# Assigned task
The data below holds a line containing "- 邮箱地址：输入刚才准备好的有效邮箱；" and a line containing "### 第六步：绑定手机号码（可选）"; please quote exactly those two lines and every line between them, and nothing else.

Dataset items
+-------+
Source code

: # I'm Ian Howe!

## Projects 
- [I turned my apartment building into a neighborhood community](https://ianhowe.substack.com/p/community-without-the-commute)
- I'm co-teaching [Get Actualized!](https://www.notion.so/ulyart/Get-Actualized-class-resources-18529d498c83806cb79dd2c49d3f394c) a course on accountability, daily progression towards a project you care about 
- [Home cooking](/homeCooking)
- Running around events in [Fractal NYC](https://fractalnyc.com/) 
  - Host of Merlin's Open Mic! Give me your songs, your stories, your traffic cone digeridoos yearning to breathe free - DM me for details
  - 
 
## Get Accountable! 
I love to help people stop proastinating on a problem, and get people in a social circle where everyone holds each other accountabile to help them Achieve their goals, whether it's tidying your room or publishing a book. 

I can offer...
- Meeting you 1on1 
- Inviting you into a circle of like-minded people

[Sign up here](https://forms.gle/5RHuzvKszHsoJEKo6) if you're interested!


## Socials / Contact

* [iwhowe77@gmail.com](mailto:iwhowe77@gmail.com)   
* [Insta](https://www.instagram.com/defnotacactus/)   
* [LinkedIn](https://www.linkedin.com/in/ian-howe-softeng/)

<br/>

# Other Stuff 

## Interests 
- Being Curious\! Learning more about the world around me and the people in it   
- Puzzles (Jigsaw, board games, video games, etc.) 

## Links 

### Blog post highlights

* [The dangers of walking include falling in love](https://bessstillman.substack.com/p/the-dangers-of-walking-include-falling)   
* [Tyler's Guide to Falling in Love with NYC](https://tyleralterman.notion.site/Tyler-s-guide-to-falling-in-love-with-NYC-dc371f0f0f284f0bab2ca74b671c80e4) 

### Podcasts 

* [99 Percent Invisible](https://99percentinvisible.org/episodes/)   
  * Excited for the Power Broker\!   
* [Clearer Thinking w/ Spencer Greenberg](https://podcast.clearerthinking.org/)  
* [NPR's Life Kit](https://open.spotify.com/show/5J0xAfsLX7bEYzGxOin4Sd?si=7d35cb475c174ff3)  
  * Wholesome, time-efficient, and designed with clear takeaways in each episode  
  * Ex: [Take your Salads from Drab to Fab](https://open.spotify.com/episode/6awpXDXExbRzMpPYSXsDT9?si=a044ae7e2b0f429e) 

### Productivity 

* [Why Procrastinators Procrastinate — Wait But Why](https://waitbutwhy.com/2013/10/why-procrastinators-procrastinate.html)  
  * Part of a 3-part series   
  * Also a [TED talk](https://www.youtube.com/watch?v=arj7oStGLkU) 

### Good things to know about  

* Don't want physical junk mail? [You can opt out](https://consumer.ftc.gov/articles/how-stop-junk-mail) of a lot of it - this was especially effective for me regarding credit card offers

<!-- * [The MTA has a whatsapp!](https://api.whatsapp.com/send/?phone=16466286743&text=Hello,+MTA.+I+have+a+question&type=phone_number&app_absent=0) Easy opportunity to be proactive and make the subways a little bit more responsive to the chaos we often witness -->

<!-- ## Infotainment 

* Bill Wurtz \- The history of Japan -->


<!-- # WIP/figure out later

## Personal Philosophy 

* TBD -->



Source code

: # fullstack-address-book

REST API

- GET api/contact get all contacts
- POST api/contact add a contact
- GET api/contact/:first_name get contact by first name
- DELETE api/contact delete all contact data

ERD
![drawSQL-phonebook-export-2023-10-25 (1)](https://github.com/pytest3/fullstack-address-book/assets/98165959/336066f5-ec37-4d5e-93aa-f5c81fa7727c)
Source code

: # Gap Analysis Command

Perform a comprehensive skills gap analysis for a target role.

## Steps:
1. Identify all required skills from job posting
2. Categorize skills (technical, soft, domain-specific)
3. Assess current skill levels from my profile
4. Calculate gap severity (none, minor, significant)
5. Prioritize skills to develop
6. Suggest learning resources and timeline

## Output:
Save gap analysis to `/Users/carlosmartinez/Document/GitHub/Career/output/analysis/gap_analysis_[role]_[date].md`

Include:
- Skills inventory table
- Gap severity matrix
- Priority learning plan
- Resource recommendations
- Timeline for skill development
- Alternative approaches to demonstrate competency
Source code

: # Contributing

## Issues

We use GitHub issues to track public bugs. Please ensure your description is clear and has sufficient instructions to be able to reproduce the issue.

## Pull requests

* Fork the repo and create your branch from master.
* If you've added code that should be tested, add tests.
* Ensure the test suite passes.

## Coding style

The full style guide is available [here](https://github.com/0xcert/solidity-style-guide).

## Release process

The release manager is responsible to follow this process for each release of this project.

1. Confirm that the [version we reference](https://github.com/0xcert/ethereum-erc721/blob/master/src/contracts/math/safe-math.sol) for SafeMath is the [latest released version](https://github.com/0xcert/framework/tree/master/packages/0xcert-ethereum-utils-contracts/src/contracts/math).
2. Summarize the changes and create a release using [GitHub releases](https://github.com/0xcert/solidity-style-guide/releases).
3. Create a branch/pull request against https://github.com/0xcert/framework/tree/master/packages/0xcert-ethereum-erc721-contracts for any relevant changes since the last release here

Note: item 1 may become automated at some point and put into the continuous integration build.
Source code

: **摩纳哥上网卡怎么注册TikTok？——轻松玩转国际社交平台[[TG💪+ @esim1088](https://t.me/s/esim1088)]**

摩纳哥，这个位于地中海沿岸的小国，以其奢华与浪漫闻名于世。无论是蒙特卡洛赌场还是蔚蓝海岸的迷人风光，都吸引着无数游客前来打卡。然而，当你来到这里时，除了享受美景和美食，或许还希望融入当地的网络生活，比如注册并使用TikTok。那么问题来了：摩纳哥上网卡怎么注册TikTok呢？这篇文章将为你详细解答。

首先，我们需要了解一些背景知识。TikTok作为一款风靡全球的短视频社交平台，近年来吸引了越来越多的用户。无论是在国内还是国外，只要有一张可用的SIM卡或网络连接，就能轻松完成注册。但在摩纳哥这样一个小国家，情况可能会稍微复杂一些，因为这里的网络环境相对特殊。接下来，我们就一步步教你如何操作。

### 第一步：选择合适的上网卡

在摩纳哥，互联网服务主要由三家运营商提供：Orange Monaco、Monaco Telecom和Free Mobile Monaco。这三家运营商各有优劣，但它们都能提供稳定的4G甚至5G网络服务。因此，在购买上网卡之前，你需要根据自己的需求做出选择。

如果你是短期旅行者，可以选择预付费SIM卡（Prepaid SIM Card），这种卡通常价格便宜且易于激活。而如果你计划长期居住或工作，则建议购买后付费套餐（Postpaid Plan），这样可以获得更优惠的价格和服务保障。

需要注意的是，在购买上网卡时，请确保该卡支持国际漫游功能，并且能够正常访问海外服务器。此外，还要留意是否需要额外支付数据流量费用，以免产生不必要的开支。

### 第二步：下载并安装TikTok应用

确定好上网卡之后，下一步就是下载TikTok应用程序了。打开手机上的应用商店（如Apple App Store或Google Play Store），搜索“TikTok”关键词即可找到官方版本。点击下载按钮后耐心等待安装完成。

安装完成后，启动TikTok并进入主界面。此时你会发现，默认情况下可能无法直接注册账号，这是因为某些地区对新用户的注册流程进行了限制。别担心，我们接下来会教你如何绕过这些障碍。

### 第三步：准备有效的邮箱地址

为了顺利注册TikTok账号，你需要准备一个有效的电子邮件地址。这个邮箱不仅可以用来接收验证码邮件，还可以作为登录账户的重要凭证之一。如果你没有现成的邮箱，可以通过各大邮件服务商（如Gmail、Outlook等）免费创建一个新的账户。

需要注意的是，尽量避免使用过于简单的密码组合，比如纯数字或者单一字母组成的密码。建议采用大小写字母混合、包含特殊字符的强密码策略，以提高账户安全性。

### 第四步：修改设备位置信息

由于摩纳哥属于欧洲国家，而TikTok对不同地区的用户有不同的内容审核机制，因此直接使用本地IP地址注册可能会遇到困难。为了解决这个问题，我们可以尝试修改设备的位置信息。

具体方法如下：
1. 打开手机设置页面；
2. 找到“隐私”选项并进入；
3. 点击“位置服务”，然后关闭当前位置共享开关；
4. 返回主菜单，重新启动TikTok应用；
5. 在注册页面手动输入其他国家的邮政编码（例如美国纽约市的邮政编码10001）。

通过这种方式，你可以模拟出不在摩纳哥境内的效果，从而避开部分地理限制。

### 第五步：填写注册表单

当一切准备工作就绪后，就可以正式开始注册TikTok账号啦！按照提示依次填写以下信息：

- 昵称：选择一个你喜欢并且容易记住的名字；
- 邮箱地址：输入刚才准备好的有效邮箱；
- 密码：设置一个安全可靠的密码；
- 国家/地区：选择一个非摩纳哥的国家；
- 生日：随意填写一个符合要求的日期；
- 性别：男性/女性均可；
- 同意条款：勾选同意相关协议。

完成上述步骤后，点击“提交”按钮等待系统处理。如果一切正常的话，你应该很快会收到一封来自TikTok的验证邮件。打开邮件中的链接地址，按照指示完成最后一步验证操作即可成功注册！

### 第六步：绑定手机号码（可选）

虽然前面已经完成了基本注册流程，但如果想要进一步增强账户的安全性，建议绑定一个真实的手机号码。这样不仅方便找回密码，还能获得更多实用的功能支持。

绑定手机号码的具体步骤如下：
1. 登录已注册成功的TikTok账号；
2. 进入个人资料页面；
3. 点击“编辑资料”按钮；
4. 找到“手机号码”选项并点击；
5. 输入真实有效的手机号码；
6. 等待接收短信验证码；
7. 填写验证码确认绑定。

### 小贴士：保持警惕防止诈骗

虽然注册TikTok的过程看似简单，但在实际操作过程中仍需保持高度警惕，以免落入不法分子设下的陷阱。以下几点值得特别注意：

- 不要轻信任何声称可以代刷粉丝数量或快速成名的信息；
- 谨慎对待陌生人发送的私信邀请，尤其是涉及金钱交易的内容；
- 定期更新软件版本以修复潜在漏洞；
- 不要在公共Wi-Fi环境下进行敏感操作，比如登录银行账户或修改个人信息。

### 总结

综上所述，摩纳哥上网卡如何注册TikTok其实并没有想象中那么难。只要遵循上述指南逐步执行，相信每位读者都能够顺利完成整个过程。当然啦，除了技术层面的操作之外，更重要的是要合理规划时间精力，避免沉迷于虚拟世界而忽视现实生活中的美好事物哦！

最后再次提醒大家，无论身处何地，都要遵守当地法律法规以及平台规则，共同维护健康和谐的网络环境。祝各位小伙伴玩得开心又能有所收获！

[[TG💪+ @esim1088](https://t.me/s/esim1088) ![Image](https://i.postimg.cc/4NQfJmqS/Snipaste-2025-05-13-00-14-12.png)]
+-------+
# The answer
- 邮箱地址：输入刚才准备好的有效邮箱；
- 密码：设置一个安全可靠的密码；
- 国家/地区：选择一个非摩纳哥的国家；
- 生日：随意填写一个符合要求的日期；
- 性别：男性/女性均可；
- 同意条款：勾选同意相关协议。

完成上述步骤后，点击“提交”按钮等待系统处理。如果一切正常的话，你应该很快会收到一封来自TikTok的验证邮件。打开邮件中的链接地址，按照指示完成最后一步验证操作即可成功注册！

### 第六步：绑定手机号码（可选）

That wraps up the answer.